M.V. ---Votre titre, « Le pinceau et les par-chemins », suggère un dialogue entre création littéraire et création
plastique. Par ailleurs, votre recueil est accompagné de treize reproductions
en couleurs d’œuvres du peintre algérien Kamel Yahiaoui. Pouvez-vous nous en
dire plus sur cette démarche ?
L.N. --- Kamel Yahiaoui m'a fait l’honneur d’illustrer mes poèmes de
treize peintures ; il les a conçues après
avoir lu le recueil, il s’en est inspiré pour en faire une série d’œuvres. La
poésie occupe une
place prépondérante dans l'œuvre plastique de Kamel Yahiaoui. Plusieurs poètes ont
inspiré ses créations: Si Mohand, Kateb Yacine, Nabile Farès, Léopold Sédar Senghor, François
Villon, Mallarmé, Paul Eluard, Jacques Prévert ....D’après Kamel Yahiaoui
" la
peinture abrite le poème et la poésie est la palette du peintre" de ce fait, je suis enchantée que Kamel
Yahiaoui accompagne et habille ma poésie de ses créations.
M.V. --- Qu’est-ce qui a présidé au choix des peintures de Kamel
Yahiaoui ? Pourquoi cet artiste ? Pourquoi ces œuvres-là, « peuplé[es] de
silhouettes et de fantômes, d’âmes impalpables et de souvenirs innombrables », comme l’écrit Jean-Louis Pradel dans sa présentation ?
L.N. --- Kamel Yahiaoui s'est accordé, à la lecture du recueil, un
voyage à travers les mots.Les poèmes sont
tellement imagés, d’après lui, qu’ils lui ont soufflé les traits et les
contours de ses
silhouettes ; il a su déchiffrer la quintessence des mots. Les silhouettes
de Kamel Yahiaoui nous invitent à aller au-delà de l’apparence pour toucher laprofondeur de
l’imaginaire, c’est une évasion en soi.
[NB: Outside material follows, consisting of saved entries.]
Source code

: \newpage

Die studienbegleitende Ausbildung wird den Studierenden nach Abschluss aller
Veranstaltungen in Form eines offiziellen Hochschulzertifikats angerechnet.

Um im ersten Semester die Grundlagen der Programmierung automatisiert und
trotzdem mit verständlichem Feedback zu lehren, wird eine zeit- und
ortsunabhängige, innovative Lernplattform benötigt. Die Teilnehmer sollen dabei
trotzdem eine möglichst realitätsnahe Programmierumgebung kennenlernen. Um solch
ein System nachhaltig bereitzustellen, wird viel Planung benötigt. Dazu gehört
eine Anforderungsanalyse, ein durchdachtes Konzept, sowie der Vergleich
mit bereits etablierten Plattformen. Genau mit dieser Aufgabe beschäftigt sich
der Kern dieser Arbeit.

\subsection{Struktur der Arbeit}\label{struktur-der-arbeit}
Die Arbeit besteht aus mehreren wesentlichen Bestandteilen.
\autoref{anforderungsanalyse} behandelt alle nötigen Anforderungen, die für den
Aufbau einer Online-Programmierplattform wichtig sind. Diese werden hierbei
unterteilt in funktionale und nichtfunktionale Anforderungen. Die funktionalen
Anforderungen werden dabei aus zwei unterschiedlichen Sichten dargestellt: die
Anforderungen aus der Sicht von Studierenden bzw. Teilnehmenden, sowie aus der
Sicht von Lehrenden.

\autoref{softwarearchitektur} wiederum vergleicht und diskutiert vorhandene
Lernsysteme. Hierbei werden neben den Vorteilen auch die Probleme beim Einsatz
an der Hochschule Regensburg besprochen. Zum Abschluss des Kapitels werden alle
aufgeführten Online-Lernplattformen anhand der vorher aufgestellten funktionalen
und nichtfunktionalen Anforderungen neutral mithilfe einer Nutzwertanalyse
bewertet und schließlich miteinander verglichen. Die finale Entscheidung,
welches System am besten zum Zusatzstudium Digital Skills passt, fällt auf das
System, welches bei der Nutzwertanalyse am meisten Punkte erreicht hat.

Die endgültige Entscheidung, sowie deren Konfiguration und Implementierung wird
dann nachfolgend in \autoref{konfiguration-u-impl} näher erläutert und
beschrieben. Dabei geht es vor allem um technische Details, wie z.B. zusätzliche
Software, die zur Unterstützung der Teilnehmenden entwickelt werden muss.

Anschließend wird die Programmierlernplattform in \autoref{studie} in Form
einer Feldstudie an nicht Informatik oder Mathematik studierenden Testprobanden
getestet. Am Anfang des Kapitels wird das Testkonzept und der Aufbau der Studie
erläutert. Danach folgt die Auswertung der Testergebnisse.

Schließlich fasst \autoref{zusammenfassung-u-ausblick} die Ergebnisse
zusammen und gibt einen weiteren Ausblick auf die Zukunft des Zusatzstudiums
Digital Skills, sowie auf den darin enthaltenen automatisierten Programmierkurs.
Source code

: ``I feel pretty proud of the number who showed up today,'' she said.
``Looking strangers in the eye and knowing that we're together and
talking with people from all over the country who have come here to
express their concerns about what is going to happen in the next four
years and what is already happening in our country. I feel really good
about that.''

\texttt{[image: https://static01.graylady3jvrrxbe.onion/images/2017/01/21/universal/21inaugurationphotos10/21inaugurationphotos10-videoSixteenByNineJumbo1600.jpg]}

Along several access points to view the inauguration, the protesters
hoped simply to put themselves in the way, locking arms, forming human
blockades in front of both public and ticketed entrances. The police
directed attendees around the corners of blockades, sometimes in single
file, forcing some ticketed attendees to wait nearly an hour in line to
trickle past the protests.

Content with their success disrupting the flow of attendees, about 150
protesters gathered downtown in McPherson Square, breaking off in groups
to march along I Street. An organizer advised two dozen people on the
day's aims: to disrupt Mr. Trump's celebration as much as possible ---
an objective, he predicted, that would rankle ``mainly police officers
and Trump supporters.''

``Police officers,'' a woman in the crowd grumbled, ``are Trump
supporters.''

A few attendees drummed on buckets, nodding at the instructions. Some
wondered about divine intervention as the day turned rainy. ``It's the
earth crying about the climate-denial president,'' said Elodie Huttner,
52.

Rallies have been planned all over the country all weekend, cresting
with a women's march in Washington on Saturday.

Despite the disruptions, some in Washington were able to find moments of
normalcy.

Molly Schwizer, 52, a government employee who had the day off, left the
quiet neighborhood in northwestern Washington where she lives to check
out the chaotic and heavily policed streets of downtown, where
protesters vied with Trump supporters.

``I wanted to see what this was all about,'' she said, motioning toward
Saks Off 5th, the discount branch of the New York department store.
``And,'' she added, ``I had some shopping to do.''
Il a su conserver le mystère, tout en
livrant des codes
au sein de ses fresques pour permettre au lecteur d’accéder au bal des songes.
L’Historien et critique d'art français Jean-Louis Pradel, nous a, de surcroît,
gratifiés
d’un très beau
texte de présentation concernant cette étreinte artistico-poétique.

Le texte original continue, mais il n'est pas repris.